Most data processing workflows have the same basic architecture and only differ in the type of data and how those inputs are formatted. Minor differences in this formatting can make almost identical code non-reusable. To address this issue, this framework insists on using a single data structure to pass information between components - the Message object. A Message consists of two components: a Pandas DataFrame and a TensorMessage. The former is a very general purpose structure that benefits from all of the features of the popular Pandas library - a DataFrame is essentially a dictionary of arrays. However, in the context of pytorch deep learning, we cannot use DataFrames for everything because we cannot store tensor objects inside a dataframe (Pandas breaks down tensors into unit sized tensors and stores those units as objects as opposed to storing them as one entity). The TensorMessage emulates the structure and methods of DataFrames, except it only stores pytorch tensors (in the future, tensor’s in other frameworks could be supported). Because of this, it also attempts to autoconvert inputs to tensors. With this combined structure, one could store metadata in the dataframe and example/label pairs in the TensorMessage.

Pipes

With a uniform data structure for information transfer established, we can create functions and classes that are reusable because of the standardized I/O expectations.
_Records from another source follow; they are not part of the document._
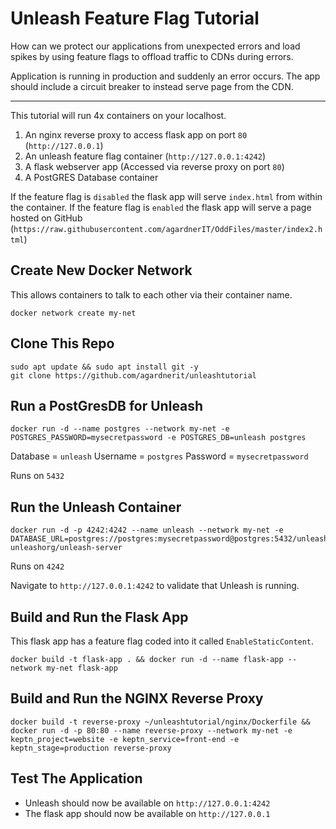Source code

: # Unleash Feature Flag Tutorial

How can we protect our applications from unexpected errors and load spikes by using feature flags to offload traffic to CDNs during errors.

Application is running in production and suddenly an error occurs. The app should include a circuit breaker to instead serve page from the CDN.

----

This tutorial will run 4x containers on your localhost.

1. An nginx reverse proxy to access flask app on port `80` (`http://127.0.0.1`)
1. An unleash feature flag container (`http://127.0.0.1:4242`)
1. A flask webserver app (Accessed via reverse proxy on port `80`)
1. A PostGRES Database container

If the feature flag is `disabled` the flask app will serve `index.html` from within the container.
If the feature flag is `enabled` the flask app will serve a page hosted on GitHub (`https://raw.githubusercontent.com/agardnerIT/OddFiles/master/index2.html`)

## Create New Docker Network
This allows containers to talk to each other via their container name.

```
docker network create my-net
```

## Clone This Repo
```
sudo apt update && sudo apt install git -y
git clone https://github.com/agardnerit/unleashtutorial
```

## Run a PostGresDB for Unleash
```
docker run -d --name postgres --network my-net -e POSTGRES_PASSWORD=mysecretpassword -e POSTGRES_DB=unleash postgres
```
Database = `unleash`
Username = `postgres`
Password = `mysecretpassword`

Runs on `5432`

## Run the Unleash Container
```
docker run -d -p 4242:4242 --name unleash --network my-net -e DATABASE_URL=postgres://postgres:mysecretpassword@postgres:5432/unleash unleashorg/unleash-server
```
Runs on `4242`

Navigate to `http://127.0.0.1:4242` to validate that Unleash is running.

## Build and Run the Flask App
This flask app has a feature flag coded into it called `EnableStaticContent`.

```
docker build -t flask-app . && docker run -d --name flask-app --network my-net flask-app
```

## Build and Run the NGINX Reverse Proxy
```
docker build -t reverse-proxy ~/unleashtutorial/nginx/Dockerfile && docker run -d -p 80:80 --name reverse-proxy --network my-net -e keptn_project=website -e keptn_service=front-end -e keptn_stage=production reverse-proxy
```

## Test The Application
- Unleash should now be available on `http://127.0.0.1:4242`
- The flask app should now be available on `http://127.0.0.1`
A Pipe object represents some transformation that is applied to data as it flows through a pipeline. For example, a pipeline could begin with a source that reads from the database, followed by one that cache those reads in memory, then one that applies embedding transformations to create tensors, and so on.

These transformations are represented as classes rather than functions because we sometimes want to be able to apply transformations in a just-in-time or ahead-of-time manner, or have the transformations be dependent on some upstream or downstream aspect of the pipeline. For example, the Pipe that creates minibatches for training can convert its inputs to tensors and move them to GPU as a minibatch is created, using the tensor-conversion method implemented by an upstream Pipe. Or a Pipe that caches its inputs can prefetch objects to improve overall performance, and so on.

_images/Pipes-notext.png

Junctions

Whereas Pipes are designed to have one input, Junctions can have multiple inputs, called components. Since there is no unambiguous way to define how recursive method calls would work in this situation, it is the responsibility of each Junction to have built-in logic for how to aggregate its components in order to respond to method calls from downstream sources. This provides a way to construct more complex computation graphs.

_images/Junctions-notext.png

Models

Models are a data structure for representing mathematical models that can be stacked together, incorporated into pipelines, and have their parameters trained using PyTorch. These Models don’t have to be neural networks or even machine learning models; they can represent any function that you want. The goal of the Models class is to decouple the parameterization of a model from its computation. By doing this, those parameters can be swapped in and out as needed, while the computation logic is contained in the code itself. This structure makes it easy to save and load models. For example, if a Model computes y = m*x+b, the parameters m and b can be provided during initialization, they can be learned using gradient descent, or loaded in from a database.

_images/JustModels-notext.png

Models function like Junctions with respect to their parameters, which are called components. These components can be PyTorch Parameters, PyTorch Modules, or some other object that has whatever methods/attributes the Model requires. Models function like Pipes with respect to their arguments. Hence, you can insert a Model inside a Pipeline. Models also function like PyTorch Modules with respect to computation and training. Hence, once you have created a Model, you can train it using a method like gradient descent. PyTorch will keep track of gradients and Parameters inside your Models automatically. You can also freeze and unfreeze components of a Model using the freeze/unfreeze methods.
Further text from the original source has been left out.